>>

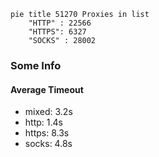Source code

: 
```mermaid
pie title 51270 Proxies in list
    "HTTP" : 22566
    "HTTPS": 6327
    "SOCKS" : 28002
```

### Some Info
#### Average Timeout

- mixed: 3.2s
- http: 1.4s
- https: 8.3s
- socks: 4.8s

<<
>>

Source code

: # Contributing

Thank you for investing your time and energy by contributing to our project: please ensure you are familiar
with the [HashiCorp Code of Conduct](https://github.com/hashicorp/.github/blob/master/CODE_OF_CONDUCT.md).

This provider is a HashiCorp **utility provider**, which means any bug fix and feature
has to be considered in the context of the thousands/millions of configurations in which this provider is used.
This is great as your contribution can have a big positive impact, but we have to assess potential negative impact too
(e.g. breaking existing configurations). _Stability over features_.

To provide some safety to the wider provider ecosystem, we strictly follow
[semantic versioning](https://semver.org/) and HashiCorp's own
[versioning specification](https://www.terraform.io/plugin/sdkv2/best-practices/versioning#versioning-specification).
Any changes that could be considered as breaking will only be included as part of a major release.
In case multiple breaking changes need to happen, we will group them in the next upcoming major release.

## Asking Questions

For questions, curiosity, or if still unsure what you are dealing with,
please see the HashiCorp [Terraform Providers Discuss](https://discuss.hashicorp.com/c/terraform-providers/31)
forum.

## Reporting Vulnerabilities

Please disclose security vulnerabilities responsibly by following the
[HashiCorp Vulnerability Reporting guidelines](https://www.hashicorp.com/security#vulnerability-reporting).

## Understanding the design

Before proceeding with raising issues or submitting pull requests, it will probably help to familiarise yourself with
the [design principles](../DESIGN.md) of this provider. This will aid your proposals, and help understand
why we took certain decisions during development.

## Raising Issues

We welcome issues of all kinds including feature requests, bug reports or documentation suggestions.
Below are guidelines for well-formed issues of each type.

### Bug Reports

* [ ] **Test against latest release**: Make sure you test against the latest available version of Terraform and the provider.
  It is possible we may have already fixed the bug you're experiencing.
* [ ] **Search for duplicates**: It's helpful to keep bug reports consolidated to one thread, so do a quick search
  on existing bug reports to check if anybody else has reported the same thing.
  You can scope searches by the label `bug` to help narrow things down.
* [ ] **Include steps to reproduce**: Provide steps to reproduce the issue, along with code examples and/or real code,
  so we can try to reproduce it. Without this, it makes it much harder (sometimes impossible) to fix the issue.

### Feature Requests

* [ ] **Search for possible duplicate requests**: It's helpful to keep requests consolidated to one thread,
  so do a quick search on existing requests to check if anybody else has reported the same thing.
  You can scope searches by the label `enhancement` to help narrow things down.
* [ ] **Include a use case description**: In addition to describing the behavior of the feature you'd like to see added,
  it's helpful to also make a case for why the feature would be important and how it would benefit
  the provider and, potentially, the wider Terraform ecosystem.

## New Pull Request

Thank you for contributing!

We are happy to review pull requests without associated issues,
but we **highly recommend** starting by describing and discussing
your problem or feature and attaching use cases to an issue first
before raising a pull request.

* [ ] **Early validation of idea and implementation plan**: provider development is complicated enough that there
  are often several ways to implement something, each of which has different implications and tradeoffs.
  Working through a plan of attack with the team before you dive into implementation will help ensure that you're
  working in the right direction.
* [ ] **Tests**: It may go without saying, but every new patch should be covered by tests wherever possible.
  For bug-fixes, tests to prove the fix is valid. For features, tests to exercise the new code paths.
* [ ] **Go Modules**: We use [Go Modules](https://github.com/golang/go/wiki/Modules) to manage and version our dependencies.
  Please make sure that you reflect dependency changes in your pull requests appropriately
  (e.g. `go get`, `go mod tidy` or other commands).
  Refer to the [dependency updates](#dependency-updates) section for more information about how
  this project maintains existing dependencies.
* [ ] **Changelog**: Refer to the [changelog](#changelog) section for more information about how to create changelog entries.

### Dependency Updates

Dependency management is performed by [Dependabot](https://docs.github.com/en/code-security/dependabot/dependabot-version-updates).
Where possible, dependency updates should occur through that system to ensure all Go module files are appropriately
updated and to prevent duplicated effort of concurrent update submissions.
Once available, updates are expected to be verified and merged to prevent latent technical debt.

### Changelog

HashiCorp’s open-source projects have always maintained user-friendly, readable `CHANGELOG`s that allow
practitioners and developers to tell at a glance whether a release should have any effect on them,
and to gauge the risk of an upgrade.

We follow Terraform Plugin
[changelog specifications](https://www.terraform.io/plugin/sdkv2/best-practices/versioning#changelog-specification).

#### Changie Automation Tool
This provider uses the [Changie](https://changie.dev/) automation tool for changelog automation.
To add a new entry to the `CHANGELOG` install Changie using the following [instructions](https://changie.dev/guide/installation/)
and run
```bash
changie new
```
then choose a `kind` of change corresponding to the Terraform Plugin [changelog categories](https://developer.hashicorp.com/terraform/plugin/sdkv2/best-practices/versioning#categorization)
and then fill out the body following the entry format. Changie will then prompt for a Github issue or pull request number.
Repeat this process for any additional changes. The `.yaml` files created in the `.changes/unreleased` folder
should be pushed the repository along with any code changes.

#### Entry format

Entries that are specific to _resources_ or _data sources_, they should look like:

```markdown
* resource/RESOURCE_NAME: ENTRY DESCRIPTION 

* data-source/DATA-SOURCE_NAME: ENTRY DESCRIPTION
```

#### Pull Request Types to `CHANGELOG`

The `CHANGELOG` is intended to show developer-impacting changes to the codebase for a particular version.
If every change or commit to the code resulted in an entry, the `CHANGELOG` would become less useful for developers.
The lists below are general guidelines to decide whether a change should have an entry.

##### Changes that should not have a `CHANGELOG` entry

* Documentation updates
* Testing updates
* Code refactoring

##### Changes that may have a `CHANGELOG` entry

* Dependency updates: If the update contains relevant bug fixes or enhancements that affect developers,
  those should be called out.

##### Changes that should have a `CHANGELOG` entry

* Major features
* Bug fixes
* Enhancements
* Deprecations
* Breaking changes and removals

<<

Using the entries above, give again exactly the lines from the line holding "To add a new" through the line holding "#### Entry format". Include both end lines and nothing else.

■ Exercise solution
To add a new entry to the `CHANGELOG` install Changie using the following [instructions](https://changie.dev/guide/installation/)
and run
```bash
changie new
```
then choose a `kind` of change corresponding to the Terraform Plugin [changelog categories](https://developer.hashicorp.com/terraform/plugin/sdkv2/best-practices/versioning#categorization)
and then fill out the body following the entry format. Changie will then prompt for a Github issue or pull request number.
Repeat this process for any additional changes. The `.yaml` files created in the `.changes/unreleased` folder
should be pushed the repository along with any code changes.

#### Entry format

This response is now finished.